Task details = Output the data once more, exactly as given.

Dataset excerpts =
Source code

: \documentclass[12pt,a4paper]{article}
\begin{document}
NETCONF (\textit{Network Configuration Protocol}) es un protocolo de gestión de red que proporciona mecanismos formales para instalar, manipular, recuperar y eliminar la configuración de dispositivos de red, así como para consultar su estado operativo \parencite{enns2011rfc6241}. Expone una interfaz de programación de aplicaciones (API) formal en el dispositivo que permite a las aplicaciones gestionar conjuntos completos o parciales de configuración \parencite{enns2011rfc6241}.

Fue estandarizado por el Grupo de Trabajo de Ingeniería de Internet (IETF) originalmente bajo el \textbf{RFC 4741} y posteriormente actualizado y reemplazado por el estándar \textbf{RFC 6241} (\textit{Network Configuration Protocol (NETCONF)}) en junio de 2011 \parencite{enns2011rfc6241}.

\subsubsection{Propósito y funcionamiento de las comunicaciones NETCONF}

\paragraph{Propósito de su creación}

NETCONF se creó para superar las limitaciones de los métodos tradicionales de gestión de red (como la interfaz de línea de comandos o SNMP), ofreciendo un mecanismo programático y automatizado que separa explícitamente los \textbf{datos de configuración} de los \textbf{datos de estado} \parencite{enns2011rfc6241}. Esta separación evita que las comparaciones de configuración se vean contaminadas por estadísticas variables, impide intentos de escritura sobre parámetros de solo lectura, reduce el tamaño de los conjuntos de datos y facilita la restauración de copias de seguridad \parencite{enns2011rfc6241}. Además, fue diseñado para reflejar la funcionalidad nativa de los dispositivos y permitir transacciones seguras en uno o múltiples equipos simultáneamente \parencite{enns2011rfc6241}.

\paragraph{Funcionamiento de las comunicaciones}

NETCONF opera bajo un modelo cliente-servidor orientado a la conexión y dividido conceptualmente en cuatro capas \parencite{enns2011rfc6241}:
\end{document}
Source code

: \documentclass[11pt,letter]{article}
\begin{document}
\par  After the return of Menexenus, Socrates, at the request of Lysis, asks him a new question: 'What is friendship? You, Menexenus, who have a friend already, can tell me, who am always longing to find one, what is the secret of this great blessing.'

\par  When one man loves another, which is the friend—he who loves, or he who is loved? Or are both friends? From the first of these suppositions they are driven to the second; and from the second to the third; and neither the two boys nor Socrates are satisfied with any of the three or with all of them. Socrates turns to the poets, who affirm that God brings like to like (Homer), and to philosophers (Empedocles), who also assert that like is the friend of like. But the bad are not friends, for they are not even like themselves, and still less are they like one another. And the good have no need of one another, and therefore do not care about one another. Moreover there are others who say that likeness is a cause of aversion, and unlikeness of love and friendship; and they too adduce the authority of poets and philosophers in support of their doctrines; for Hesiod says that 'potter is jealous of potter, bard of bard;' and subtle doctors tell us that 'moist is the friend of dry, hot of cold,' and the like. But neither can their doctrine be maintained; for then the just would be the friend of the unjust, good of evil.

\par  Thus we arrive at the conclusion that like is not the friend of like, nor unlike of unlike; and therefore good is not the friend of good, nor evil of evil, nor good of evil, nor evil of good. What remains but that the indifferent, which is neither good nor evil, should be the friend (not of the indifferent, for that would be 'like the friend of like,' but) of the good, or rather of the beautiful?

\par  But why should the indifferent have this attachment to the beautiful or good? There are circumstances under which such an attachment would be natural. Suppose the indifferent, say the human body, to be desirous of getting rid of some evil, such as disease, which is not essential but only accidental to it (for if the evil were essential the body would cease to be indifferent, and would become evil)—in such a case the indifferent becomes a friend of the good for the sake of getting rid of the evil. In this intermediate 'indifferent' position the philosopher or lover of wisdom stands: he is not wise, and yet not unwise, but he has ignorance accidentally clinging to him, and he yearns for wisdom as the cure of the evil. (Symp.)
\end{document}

Task response =
Source code

: \documentclass[12pt,a4paper]{article}
\begin{document}
NETCONF (\textit{Network Configuration Protocol}) es un protocolo de gestión de red que proporciona mecanismos formales para instalar, manipular, recuperar y eliminar la configuración de dispositivos de red, así como para consultar su estado operativo \parencite{enns2011rfc6241}. Expone una interfaz de programación de aplicaciones (API) formal en el dispositivo que permite a las aplicaciones gestionar conjuntos completos o parciales de configuración \parencite{enns2011rfc6241}.

Fue estandarizado por el Grupo de Trabajo de Ingeniería de Internet (IETF) originalmente bajo el \textbf{RFC 4741} y posteriormente actualizado y reemplazado por el estándar \textbf{RFC 6241} (\textit{Network Configuration Protocol (NETCONF)}) en junio de 2011 \parencite{enns2011rfc6241}.

\subsubsection{Propósito y funcionamiento de las comunicaciones NETCONF}

\paragraph{Propósito de su creación}

NETCONF se creó para superar las limitaciones de los métodos tradicionales de gestión de red (como la interfaz de línea de comandos o SNMP), ofreciendo un mecanismo programático y automatizado que separa explícitamente los \textbf{datos de configuración} de los \textbf{datos de estado} \parencite{enns2011rfc6241}. Esta separación evita que las comparaciones de configuración se vean contaminadas por estadísticas variables, impide intentos de escritura sobre parámetros de solo lectura, reduce el tamaño de los conjuntos de datos y facilita la restauración de copias de seguridad \parencite{enns2011rfc6241}. Además, fue diseñado para reflejar la funcionalidad nativa de los dispositivos y permitir transacciones seguras en uno o múltiples equipos simultáneamente \parencite{enns2011rfc6241}.

\paragraph{Funcionamiento de las comunicaciones}

NETCONF opera bajo un modelo cliente-servidor orientado a la conexión y dividido conceptualmente en cuatro capas \parencite{enns2011rfc6241}:
\end{document}
Source code

: \documentclass[11pt,letter]{article}
\begin{document}
\par  After the return of Menexenus, Socrates, at the request of Lysis, asks him a new question: 'What is friendship? You, Menexenus, who have a friend already, can tell me, who am always longing to find one, what is the secret of this great blessing.'

\par  When one man loves another, which is the friend—he who loves, or he who is loved? Or are both friends? From the first of these suppositions they are driven to the second; and from the second to the third; and neither the two boys nor Socrates are satisfied with any of the three or with all of them. Socrates turns to the poets, who affirm that God brings like to like (Homer), and to philosophers (Empedocles), who also assert that like is the friend of like. But the bad are not friends, for they are not even like themselves, and still less are they like one another. And the good have no need of one another, and therefore do not care about one another. Moreover there are others who say that likeness is a cause of aversion, and unlikeness of love and friendship; and they too adduce the authority of poets and philosophers in support of their doctrines; for Hesiod says that 'potter is jealous of potter, bard of bard;' and subtle doctors tell us that 'moist is the friend of dry, hot of cold,' and the like. But neither can their doctrine be maintained; for then the just would be the friend of the unjust, good of evil.

\par  Thus we arrive at the conclusion that like is not the friend of like, nor unlike of unlike; and therefore good is not the friend of good, nor evil of evil, nor good of evil, nor evil of good. What remains but that the indifferent, which is neither good nor evil, should be the friend (not of the indifferent, for that would be 'like the friend of like,' but) of the good, or rather of the beautiful?

\par  But why should the indifferent have this attachment to the beautiful or good? There are circumstances under which such an attachment would be natural. Suppose the indifferent, say the human body, to be desirous of getting rid of some evil, such as disease, which is not essential but only accidental to it (for if the evil were essential the body would cease to be indifferent, and would become evil)—in such a case the indifferent becomes a friend of the good for the sake of getting rid of the evil. In this intermediate 'indifferent' position the philosopher or lover of wisdom stands: he is not wise, and yet not unwise, but he has ignorance accidentally clinging to him, and he yearns for wisdom as the cure of the evil. (Symp.)
\end{document}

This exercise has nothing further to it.